Goal of the exercise
Say how many lines of the listing below hold the word "Santíssimo". Give only that number.
Recorded information Start Marker
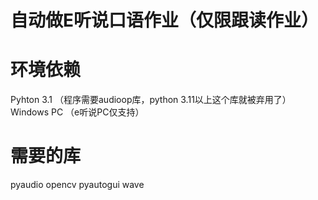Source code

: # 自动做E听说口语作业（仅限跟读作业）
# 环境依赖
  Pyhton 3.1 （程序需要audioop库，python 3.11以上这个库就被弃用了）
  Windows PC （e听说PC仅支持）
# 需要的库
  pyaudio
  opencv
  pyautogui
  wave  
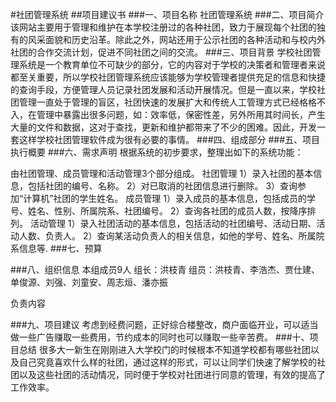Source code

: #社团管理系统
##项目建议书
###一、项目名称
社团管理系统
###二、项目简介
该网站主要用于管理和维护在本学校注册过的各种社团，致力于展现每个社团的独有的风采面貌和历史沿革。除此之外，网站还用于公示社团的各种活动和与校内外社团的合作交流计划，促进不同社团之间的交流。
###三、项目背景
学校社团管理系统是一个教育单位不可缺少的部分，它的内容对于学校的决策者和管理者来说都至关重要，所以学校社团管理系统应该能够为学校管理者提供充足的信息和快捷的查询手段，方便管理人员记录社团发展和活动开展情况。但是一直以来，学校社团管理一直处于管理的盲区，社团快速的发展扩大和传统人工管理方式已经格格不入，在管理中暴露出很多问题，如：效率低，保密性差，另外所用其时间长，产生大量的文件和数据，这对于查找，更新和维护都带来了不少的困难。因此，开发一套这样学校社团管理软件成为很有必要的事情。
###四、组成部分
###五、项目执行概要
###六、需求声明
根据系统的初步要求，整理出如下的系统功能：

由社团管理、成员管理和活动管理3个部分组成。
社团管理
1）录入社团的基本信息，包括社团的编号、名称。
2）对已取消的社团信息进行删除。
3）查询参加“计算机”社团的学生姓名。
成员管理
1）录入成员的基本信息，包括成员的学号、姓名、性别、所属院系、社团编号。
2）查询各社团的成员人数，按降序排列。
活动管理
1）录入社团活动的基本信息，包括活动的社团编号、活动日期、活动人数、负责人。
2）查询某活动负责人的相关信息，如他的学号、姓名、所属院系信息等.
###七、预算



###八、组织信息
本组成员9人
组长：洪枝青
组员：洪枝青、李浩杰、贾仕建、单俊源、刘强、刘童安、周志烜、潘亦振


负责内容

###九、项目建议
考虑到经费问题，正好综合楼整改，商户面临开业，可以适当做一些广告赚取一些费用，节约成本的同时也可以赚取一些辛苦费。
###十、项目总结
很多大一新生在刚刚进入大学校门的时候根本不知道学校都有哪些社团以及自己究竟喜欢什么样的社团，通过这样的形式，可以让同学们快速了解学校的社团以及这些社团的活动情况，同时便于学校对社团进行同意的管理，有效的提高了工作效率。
Recorded information End Marker
Recorded information Start Marker
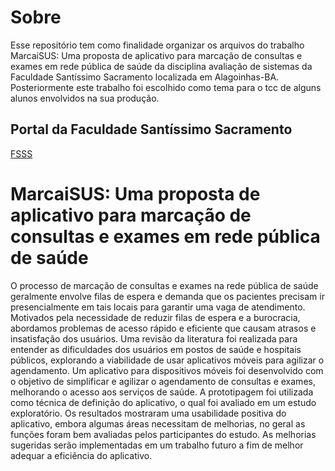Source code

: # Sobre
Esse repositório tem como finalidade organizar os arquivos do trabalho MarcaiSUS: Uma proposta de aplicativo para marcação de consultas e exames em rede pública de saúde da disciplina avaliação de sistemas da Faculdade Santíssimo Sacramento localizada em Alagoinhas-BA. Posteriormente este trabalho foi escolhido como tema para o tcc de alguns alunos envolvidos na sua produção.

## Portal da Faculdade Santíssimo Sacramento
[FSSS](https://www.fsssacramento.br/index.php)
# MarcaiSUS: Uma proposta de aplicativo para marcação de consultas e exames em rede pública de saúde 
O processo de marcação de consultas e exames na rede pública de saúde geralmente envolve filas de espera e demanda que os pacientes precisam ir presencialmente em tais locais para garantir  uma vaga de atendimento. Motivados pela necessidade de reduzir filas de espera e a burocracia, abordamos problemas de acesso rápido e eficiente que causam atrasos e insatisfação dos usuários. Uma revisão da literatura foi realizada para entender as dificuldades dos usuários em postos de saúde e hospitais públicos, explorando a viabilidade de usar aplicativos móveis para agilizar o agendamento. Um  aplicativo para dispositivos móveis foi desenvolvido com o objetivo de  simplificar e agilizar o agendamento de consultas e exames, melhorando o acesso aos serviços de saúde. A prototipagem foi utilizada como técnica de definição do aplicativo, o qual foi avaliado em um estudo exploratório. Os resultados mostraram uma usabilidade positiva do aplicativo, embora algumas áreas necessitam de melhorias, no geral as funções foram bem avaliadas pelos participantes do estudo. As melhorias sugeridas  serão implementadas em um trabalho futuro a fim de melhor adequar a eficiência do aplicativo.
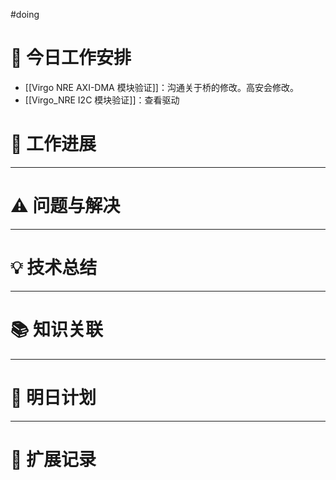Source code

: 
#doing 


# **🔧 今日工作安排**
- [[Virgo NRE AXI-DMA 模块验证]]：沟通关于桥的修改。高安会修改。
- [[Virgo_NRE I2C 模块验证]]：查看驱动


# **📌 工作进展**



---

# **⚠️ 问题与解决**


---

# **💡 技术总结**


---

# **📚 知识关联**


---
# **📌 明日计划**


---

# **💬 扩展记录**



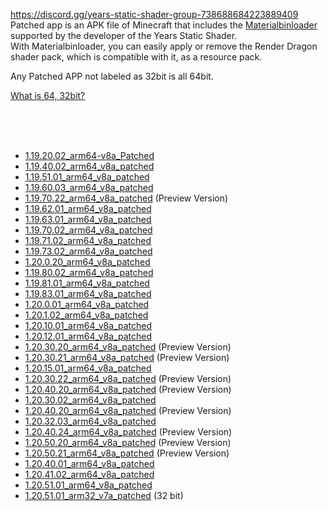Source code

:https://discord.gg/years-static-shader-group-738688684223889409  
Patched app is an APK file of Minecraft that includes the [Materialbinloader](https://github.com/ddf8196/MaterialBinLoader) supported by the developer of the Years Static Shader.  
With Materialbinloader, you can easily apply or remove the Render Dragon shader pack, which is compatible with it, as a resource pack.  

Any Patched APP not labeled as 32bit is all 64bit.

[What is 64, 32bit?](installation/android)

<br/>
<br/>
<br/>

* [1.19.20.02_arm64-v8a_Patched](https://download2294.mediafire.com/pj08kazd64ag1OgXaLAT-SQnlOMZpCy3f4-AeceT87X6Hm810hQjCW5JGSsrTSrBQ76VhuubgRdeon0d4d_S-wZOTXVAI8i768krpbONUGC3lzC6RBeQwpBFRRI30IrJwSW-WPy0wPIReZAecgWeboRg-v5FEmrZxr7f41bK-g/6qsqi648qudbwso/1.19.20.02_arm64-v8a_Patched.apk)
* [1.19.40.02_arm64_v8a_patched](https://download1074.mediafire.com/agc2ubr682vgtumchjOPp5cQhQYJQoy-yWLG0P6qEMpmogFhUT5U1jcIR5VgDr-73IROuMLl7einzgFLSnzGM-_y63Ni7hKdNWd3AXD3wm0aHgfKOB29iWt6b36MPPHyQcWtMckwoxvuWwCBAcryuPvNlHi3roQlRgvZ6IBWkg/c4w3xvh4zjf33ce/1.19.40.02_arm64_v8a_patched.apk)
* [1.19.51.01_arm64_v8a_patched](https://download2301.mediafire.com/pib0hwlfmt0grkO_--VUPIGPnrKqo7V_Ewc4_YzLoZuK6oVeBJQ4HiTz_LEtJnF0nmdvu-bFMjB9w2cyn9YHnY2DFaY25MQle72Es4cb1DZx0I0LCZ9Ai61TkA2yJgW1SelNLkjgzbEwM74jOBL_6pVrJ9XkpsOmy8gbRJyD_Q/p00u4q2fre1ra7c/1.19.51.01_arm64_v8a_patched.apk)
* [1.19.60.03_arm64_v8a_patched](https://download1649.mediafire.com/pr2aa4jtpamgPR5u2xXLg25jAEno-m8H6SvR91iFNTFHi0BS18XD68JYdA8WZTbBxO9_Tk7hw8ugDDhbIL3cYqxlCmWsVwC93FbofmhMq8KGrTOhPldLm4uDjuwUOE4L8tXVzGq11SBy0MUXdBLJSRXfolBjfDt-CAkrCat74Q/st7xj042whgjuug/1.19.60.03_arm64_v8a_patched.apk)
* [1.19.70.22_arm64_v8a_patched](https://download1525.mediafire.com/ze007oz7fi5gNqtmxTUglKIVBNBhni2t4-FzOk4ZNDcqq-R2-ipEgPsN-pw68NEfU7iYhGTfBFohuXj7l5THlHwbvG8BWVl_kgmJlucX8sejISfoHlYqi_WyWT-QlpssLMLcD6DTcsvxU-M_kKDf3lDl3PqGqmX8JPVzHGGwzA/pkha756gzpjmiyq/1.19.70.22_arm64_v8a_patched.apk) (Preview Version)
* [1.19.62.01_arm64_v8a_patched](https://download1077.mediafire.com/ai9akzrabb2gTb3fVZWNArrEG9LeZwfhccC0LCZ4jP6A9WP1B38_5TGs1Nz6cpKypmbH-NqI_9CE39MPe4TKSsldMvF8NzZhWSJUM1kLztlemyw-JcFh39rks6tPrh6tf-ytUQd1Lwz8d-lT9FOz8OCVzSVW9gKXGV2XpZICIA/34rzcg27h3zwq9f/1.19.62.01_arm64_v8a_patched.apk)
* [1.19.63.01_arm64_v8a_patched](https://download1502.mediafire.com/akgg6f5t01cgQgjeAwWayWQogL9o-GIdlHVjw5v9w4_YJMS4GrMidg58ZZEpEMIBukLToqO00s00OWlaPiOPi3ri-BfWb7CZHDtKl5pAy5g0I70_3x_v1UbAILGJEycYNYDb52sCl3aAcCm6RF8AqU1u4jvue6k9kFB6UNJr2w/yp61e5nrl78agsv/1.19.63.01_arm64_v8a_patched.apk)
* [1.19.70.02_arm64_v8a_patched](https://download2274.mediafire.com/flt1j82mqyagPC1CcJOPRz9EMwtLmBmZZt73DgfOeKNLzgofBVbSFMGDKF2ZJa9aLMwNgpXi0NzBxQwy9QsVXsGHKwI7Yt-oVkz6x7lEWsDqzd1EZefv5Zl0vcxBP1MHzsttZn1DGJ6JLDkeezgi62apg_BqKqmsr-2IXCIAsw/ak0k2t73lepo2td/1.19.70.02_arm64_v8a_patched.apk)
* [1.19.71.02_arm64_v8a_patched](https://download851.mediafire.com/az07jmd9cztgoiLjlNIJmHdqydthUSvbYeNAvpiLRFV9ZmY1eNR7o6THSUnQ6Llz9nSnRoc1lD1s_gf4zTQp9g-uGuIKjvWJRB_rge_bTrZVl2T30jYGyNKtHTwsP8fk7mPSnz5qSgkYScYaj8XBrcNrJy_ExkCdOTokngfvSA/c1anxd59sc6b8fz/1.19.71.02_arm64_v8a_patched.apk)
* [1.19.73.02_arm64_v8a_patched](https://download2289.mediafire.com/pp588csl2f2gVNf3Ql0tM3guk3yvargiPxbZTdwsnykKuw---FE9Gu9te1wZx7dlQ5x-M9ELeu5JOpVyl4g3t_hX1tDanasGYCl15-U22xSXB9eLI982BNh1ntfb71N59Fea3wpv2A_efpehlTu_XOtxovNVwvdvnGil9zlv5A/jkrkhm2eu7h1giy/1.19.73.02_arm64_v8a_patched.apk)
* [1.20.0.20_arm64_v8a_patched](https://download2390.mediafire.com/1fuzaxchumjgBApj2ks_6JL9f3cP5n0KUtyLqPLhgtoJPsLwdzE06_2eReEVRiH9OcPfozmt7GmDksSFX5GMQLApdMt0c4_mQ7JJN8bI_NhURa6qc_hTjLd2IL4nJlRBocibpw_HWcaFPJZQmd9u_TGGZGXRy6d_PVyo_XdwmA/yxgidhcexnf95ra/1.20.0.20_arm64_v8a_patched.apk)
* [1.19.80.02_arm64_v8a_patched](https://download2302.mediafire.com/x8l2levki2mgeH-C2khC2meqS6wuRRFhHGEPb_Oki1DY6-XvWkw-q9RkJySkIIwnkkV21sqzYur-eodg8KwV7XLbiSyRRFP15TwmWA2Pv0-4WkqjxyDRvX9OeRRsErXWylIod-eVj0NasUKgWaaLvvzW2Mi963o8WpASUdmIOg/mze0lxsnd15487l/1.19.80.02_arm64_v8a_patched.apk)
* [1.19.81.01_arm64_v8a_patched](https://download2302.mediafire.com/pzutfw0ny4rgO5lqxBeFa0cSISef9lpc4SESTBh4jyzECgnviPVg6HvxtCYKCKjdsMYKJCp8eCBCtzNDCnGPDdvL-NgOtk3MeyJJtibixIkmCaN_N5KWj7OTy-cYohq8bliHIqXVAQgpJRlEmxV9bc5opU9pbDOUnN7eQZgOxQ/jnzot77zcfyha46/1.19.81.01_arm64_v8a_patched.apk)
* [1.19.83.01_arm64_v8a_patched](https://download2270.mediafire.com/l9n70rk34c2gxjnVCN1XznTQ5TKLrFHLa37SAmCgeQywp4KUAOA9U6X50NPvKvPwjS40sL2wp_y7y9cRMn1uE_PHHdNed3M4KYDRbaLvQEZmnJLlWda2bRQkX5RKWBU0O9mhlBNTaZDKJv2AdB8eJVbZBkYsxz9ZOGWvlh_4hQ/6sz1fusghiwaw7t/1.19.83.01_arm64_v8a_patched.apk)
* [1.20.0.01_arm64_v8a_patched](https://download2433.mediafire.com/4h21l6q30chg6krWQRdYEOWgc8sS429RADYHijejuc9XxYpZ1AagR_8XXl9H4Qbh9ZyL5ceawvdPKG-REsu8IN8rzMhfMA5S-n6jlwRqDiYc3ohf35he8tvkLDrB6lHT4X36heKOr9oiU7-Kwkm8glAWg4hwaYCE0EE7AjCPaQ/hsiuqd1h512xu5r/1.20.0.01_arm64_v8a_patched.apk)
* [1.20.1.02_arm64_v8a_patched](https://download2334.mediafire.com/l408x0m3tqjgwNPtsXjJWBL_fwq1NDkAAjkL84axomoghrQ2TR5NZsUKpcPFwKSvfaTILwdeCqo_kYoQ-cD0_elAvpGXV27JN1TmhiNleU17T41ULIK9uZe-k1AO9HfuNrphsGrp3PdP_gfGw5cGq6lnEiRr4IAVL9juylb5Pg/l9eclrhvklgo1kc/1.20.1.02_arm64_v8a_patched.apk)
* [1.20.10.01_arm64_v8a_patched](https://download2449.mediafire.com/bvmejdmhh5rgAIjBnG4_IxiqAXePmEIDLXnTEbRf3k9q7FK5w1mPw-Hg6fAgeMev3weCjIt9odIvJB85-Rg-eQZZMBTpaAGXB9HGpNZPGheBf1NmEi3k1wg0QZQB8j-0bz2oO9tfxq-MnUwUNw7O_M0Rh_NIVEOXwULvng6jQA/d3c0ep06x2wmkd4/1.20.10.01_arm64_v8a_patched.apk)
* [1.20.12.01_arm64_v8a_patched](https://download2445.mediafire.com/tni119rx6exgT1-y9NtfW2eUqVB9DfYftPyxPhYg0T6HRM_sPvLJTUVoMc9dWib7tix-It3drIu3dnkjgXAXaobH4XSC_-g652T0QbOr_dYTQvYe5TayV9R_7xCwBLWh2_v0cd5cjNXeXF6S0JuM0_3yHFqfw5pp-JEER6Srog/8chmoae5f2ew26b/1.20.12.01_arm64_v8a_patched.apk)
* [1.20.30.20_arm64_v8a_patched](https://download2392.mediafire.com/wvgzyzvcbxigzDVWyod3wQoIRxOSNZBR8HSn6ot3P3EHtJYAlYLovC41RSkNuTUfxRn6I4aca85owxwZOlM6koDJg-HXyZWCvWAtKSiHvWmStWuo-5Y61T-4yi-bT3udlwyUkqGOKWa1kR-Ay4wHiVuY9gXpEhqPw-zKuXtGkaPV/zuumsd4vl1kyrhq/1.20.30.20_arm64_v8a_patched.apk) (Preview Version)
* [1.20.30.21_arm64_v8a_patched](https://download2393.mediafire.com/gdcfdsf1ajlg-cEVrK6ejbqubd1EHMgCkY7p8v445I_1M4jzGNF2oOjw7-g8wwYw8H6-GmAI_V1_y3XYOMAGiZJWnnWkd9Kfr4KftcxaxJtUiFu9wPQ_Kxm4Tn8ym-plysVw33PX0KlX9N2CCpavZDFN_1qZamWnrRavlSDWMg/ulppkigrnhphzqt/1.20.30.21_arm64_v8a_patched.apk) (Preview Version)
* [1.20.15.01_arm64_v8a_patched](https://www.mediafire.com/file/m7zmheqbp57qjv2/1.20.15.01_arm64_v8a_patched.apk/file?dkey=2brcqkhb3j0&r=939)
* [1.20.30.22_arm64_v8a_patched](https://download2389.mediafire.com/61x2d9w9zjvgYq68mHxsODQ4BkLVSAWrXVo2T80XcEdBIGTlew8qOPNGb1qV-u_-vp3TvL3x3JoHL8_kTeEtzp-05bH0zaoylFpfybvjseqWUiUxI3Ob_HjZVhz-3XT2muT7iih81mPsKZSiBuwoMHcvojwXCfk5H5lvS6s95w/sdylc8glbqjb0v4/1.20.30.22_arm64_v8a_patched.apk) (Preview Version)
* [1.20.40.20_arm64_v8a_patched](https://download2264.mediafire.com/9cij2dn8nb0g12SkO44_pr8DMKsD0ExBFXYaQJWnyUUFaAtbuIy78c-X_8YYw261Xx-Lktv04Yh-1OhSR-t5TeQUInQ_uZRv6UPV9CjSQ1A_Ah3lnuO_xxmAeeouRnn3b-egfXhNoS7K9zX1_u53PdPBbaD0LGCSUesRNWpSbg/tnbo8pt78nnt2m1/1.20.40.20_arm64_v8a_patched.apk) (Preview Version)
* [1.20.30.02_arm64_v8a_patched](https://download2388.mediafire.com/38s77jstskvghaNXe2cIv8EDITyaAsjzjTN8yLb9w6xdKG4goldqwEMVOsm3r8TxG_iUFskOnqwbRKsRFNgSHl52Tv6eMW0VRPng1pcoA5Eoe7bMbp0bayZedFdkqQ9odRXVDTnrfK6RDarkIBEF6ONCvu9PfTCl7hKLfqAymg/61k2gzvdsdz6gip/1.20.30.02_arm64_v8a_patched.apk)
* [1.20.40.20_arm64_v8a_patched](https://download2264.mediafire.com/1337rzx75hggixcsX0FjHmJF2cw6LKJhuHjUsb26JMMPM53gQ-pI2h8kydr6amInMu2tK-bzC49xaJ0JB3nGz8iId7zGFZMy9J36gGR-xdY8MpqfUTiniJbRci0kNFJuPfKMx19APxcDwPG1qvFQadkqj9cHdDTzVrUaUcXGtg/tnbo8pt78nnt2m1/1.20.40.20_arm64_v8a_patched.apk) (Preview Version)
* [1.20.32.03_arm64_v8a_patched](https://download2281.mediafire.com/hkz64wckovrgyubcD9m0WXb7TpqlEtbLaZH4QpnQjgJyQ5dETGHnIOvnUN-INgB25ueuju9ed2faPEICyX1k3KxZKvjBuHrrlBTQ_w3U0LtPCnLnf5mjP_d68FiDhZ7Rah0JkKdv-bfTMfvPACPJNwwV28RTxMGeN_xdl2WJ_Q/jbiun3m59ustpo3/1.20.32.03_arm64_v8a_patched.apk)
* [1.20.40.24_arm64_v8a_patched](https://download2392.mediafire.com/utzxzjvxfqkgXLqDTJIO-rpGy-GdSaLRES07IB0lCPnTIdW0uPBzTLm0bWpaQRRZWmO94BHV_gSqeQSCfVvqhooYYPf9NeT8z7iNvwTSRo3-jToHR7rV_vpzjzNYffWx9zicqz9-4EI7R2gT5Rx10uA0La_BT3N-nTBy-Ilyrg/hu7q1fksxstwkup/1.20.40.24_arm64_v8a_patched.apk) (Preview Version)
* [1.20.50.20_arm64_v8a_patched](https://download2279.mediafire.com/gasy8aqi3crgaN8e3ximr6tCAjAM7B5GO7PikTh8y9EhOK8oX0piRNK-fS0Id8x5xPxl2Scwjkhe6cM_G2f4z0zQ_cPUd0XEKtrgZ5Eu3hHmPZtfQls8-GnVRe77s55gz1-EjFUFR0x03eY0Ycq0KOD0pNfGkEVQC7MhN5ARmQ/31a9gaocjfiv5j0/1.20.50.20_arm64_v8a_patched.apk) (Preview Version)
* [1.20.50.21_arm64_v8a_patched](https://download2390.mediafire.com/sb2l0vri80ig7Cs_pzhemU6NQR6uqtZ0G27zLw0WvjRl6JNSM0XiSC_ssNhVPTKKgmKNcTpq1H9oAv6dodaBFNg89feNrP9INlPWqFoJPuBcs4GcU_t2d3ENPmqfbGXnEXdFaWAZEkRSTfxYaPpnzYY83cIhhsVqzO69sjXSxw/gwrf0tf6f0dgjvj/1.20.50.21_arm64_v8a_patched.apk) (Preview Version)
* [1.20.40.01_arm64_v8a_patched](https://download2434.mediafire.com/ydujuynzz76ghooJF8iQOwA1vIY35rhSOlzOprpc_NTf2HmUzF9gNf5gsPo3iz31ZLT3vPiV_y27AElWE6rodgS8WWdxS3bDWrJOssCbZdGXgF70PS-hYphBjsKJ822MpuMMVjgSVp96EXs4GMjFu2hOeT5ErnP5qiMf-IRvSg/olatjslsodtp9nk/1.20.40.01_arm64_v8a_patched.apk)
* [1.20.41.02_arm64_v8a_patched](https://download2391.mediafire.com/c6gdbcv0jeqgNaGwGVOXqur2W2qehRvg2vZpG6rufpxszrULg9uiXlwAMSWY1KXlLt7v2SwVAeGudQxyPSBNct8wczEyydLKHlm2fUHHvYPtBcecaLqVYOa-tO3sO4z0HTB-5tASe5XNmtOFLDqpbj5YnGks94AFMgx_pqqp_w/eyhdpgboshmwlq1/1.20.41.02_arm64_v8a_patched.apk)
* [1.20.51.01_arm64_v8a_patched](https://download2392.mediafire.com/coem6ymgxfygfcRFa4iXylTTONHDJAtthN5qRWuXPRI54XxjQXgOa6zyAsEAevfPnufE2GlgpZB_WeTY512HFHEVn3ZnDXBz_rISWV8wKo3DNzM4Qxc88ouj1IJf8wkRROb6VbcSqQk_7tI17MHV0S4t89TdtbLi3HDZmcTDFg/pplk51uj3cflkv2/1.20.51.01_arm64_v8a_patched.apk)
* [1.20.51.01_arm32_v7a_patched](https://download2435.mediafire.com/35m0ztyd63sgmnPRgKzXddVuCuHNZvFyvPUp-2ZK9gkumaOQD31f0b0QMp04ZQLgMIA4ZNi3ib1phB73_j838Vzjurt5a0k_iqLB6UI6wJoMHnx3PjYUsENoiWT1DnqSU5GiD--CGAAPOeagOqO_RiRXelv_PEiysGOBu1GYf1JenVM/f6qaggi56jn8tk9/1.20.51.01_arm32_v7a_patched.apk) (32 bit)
Recorded information End Marker
Solution to this task
2